● **ACTION ITEM**
Leaving the pictures out, transcribe the records below exactly.

--

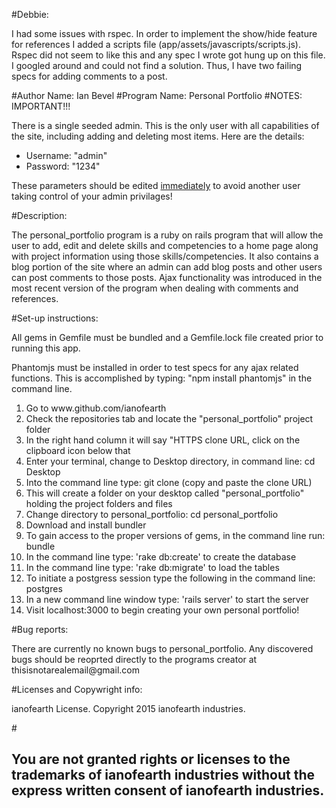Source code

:#Debbie:
<p>I had some issues with rspec.  In order to implement the show/hide feature for references I added a scripts file (app/assets/javascripts/scripts.js).  Rspec did not seem to like this and any spec I wrote got hung up on this file.  I googled around and could not find a solution.  Thus, I have two failing specs for adding comments to a post.</p>
#Author Name: Ian Bevel
#Program Name: Personal Portfolio
#NOTES: IMPORTANT!!!
<p>There is a single seeded admin.  This is the only user with all capabilities of the site, including adding and deleting most items.  Here are the details:</p>
<ul>
<li>Username: "admin"</li>
<li>Password: "1234"</li>
</ul>
<p>These parameters should be edited <u>immediately</u> to avoid another user taking control of your admin privilages!</p>
#Description: 
<p>The personal_portfolio program is a ruby on rails program that will allow the user to add, edit and delete skills and competencies to a home page along with project information using those skills/competencies.  It also contains a blog portion of the site where an admin can add blog posts and other users can post comments to those posts.  Ajax functionality was introduced in the most recent version of the program when dealing with comments and references.</p>
#Set-up instructions: 
<p>All gems in Gemfile must be bundled and a Gemfile.lock file created prior to running this app.</p>
<p>Phantomjs must be installed in order to test specs for any ajax related functions.  This is accomplished by typing: "npm install phantomjs" in the command line.</p>
<ol>
<li>Go to www.github.com/ianofearth</li>
<li>Check the repositories tab and locate the "personal_portfolio" project folder</li>
<li>In the right hand column it will say "HTTPS clone URL, click on the clipboard icon below that</li>
<li>Enter your terminal, change to Desktop directory, in command line: cd Desktop</li>
<li>Into the command line type: git clone (copy and paste the clone URL)</li>
<li>This will create a folder on your desktop called "personal_portfolio" holding the project folders and files</li>
<li>Change directory to personal_portfolio: cd personal_portfolio</li>
<li>Download and install bundler</li>
<li>To gain access to the proper versions of gems, in the command line run: bundle</li>
<li>In the command line type: 'rake db:create' to create the database</li>
<li>In the command line type: 'rake db:migrate' to load the tables</li>
<li>To initiate a postgress session type the following in the command line: postgres</li>
<li>In a new command line window type: 'rails server' to start the server</li>
<li>Visit localhost:3000 to begin creating your own personal portfolio!</li>
</ol>
</p>

#Bug reports: 
<p>There are currently no known bugs to personal_portfolio.  Any discovered bugs should be reoprted directly to the programs creator at thisisnotarealemail@gmail.com</p>
#Licenses and Copywright info: 
<p>ianofearth License.  Copyright 2015 ianofearth industries.</p>
#<h2>You are not granted rights or licenses to the trademarks of ianofearth industries without the express written consent of ianofearth industries.</h2>
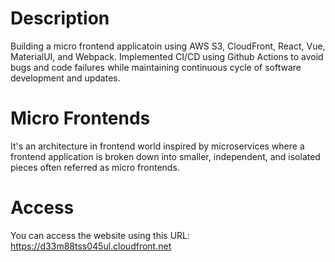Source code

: # Description
Building a micro frontend applicatoin using AWS S3, CloudFront, React, Vue, MaterialUI, and Webpack. Implemented CI/CD using Github Actions to avoid bugs and code failures while maintaining continuous cycle of software development and updates.
# Micro Frontends 
It's an architecture in frontend world inspired by microservices where a frontend application is broken down into smaller, independent, and isolated pieces often referred as micro frontends.
# Access
You can access the website using this URL: https://d33m88tss045ul.cloudfront.net
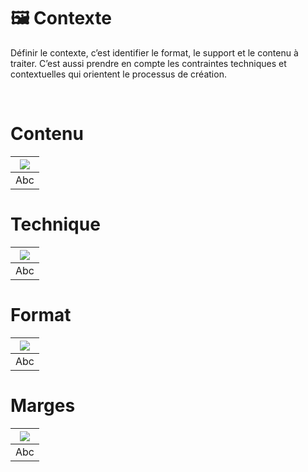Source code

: # 🖼️ Contexte

Définir le contexte, c’est identifier le format, le support et le contenu à traiter. C’est aussi prendre en compte les contraintes techniques et contextuelles qui orientent le processus de création.
  
&nbsp;

# Contenu 

|![](links/Variations2.gif) |
|:---:|
| Abc |

# Technique  

|![](links/Variations2.gif) |
|:---:|
| Abc |

# Format  

|![](links/Variations2.gif) |
|:---:|
| Abc |

# Marges  

|![](links/Variations2.gif) |
|:---:|
| Abc |

<!-- ### Sources

- Karl Gerstner, *Kompendium für Alphabeten: Systematik der Schrift*, Sulgen/Frankfurt: Arthur Niggli, 1972 
- Ruedi Rüegg, *Basic Typography: Design with Letters / Typografische Grundlagen mit Schrift*, Zurich: Delta & Spes, 1980  
- Jost Hochuli, *Le détail en typographie*, London: Hyphen Press, 2005 [éd. orig. 1987]   -->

--

● **EXERCISE ANSWER**
Source code

:#Debbie:
<p>I had some issues with rspec.  In order to implement the show/hide feature for references I added a scripts file (app/assets/javascripts/scripts.js).  Rspec did not seem to like this and any spec I wrote got hung up on this file.  I googled around and could not find a solution.  Thus, I have two failing specs for adding comments to a post.</p>
#Author Name: Ian Bevel
#Program Name: Personal Portfolio
#NOTES: IMPORTANT!!!
<p>There is a single seeded admin.  This is the only user with all capabilities of the site, including adding and deleting most items.  Here are the details:</p>
<ul>
<li>Username: "admin"</li>
<li>Password: "1234"</li>
</ul>
<p>These parameters should be edited <u>immediately</u> to avoid another user taking control of your admin privilages!</p>
#Description: 
<p>The personal_portfolio program is a ruby on rails program that will allow the user to add, edit and delete skills and competencies to a home page along with project information using those skills/competencies.  It also contains a blog portion of the site where an admin can add blog posts and other users can post comments to those posts.  Ajax functionality was introduced in the most recent version of the program when dealing with comments and references.</p>
#Set-up instructions: 
<p>All gems in Gemfile must be bundled and a Gemfile.lock file created prior to running this app.</p>
<p>Phantomjs must be installed in order to test specs for any ajax related functions.  This is accomplished by typing: "npm install phantomjs" in the command line.</p>
<ol>
<li>Go to www.github.com/ianofearth</li>
<li>Check the repositories tab and locate the "personal_portfolio" project folder</li>
<li>In the right hand column it will say "HTTPS clone URL, click on the clipboard icon below that</li>
<li>Enter your terminal, change to Desktop directory, in command line: cd Desktop</li>
<li>Into the command line type: git clone (copy and paste the clone URL)</li>
<li>This will create a folder on your desktop called "personal_portfolio" holding the project folders and files</li>
<li>Change directory to personal_portfolio: cd personal_portfolio</li>
<li>Download and install bundler</li>
<li>To gain access to the proper versions of gems, in the command line run: bundle</li>
<li>In the command line type: 'rake db:create' to create the database</li>
<li>In the command line type: 'rake db:migrate' to load the tables</li>
<li>To initiate a postgress session type the following in the command line: postgres</li>
<li>In a new command line window type: 'rails server' to start the server</li>
<li>Visit localhost:3000 to begin creating your own personal portfolio!</li>
</ol>
</p>

#Bug reports: 
<p>There are currently no known bugs to personal_portfolio.  Any discovered bugs should be reoprted directly to the programs creator at thisisnotarealemail@gmail.com</p>
#Licenses and Copywright info: 
<p>ianofearth License.  Copyright 2015 ianofearth industries.</p>
#<h2>You are not granted rights or licenses to the trademarks of ianofearth industries without the express written consent of ianofearth industries.</h2>
Source code

: # Description
Building a micro frontend applicatoin using AWS S3, CloudFront, React, Vue, MaterialUI, and Webpack. Implemented CI/CD using Github Actions to avoid bugs and code failures while maintaining continuous cycle of software development and updates.
# Micro Frontends 
It's an architecture in frontend world inspired by microservices where a frontend application is broken down into smaller, independent, and isolated pieces often referred as micro frontends.
# Access
You can access the website using this URL: https://d33m88tss045ul.cloudfront.net
Source code

: # 🖼️ Contexte

Définir le contexte, c’est identifier le format, le support et le contenu à traiter. C’est aussi prendre en compte les contraintes techniques et contextuelles qui orientent le processus de création.
  
&nbsp;

# Contenu 

|![](links/Variations2.gif) |
|:---:|
| Abc |

# Technique  

|![](links/Variations2.gif) |
|:---:|
| Abc |

# Format  

|![](links/Variations2.gif) |
|:---:|
| Abc |

# Marges  

|![](links/Variations2.gif) |
|:---:|
| Abc |

<!-- ### Sources

- Karl Gerstner, *Kompendium für Alphabeten: Systematik der Schrift*, Sulgen/Frankfurt: Arthur Niggli, 1972 
- Ruedi Rüegg, *Basic Typography: Design with Letters / Typografische Grundlagen mit Schrift*, Zurich: Delta & Spes, 1980  
- Jost Hochuli, *Le détail en typographie*, London: Hyphen Press, 2005 [éd. orig. 1987]   -->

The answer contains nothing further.